Before trial, Knoll stipulated to the feasibility of alternative designs that would have prevented the backrest from coming loose. At trial, the district court did not permit Syrie to present evidence in support of her negligence claims. The court refused to instruct the jury regarding any of the negligence claims, ruling as a matter of law that negligence was not an issue in the case. The district court did instruct the jury on the strict liability claim and submitted the issue to the jury on a general verdict. The jury returned a verdict in favor of Knoll and the district court entered judgment accordingly. The Syries appeal.

II.

The Syries contend that the district court erred in refusing to allow evidence regarding the negligence claims and in refusing to instruct the jury on negligence. In this diversity action, we look to Texas law governing the substantive issues in this case. Erie R.R. v. Tompkins, 304 U.S. 64, 58 S.Ct. 817, 82 L.Ed. 1188 (1938). "In Texas, a plaintiff can predicate a products liability action on one or more of at least three theories of recovery: (1) strict liability under [Restatement (Second) of Torts] § 402A, (2) breach of warranty under the U.C.C., and (3) negligence." Duncan v. Cessna Aircraft Co., 665 S.W.2d 414, 423 (Tex. 1984). "The alternative pleading of actions asserting liability for product defects and negligent conduct is a customary and proper method of trial pleading." Fleishman v. Guadiano, 651 S.W.2d 730, 731 (Tex. 1983) (citing Signal Oil Gas Co. v. Universal Oil Products, 572 S.W.2d 320 (Tex. 1978)). There are many cases involving Texas law in which the manufacturer of a product was sued in both strict liability and negligence. E.g., Foster v. Ford Motor Co., 616 F.2d 1304 (5th Cir. 1980); Gonzales v. Caterpillar Tractor Co., 571 S.W.2d 867 (Tex. 1978), on remand 599 S.W.2d 633 (Tex.Civ.App.-El Paso 1980, writ ref'd n.r.e.).

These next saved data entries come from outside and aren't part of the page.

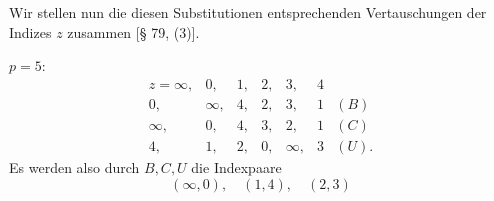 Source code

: Wir stellen nun die diesen Substitutionen entsprechenden Vertauschungen der Indizes $z$ zusammen [§ 79, (3)].

$p = 5$:
\[
\begin{array}{ccccccl}
z = \infty, & 0, & 1, & 2, & 3, & 4 & \\
0, & \infty, & 4, & 2, & 3, & 1 & (B)\\
\infty, & 0, & 4, & 3, & 2, & 1 & (C)\\
4, & 1, & 2, & 0, & \infty, & 3 & (U).
\end{array}
\]
Es werden also durch $B, C, U$ die Indexpaare
\[
(\infty, 0), \quad (1, 4), \quad (2, 3)
\]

To make out a strict liability cause of action, a party must establish that: (1) a product is defective; (2) the defect rendered the product unreasonably dangerous; (3) the product reached the consumer without substantial change in its condition from the time of original sale; and (4) the defective product was the producing cause of the injury to the user. A defective product is one that is unreasonably dangerous, i.e., dangerous to an extent beyond that which would be contemplated by the ordinary user of the product, with the ordinary knowledge common to the community as to the product's characteristics. See Turner v. General Motors Corp., 584 S.W.2d 844, 850 (Tex. 1979); Signal Oil Gas Co. v. Universal Oil Products, 572 S.W.2d 320 (Tex. 1978); see also 3 State Bar of Texas, Texas Pattern Jury Charges PJC 71.01, 71.02 (1982); Restatement (Second) of Torts § 402A comment i (1965). In assessing whether a product is unreasonably dangerous as designed, a jury may take into account the utility of the product and the risk involved in its use. Turner, 584 S.W.2d at 847 n. 1. "A manufacturer is not an insurer of the product he designs, and it is not required that the design adopted be perfect, or render the product accident proof, or incapable of causing injury, nor is it necessary to incorporate the ultimate safety features in the product." Acord v. General Motors Corp., 669 S.W.2d 111, 113 (Tex. 1984); see Shamrock Fuel Oil Sales Co. v. Tunks, 416 S.W.2d 779 (Tex. 1967); Keeton, Torts, Annual Survey of Texas Law, 34 Sw.L.J. 1, 9-10 (1980).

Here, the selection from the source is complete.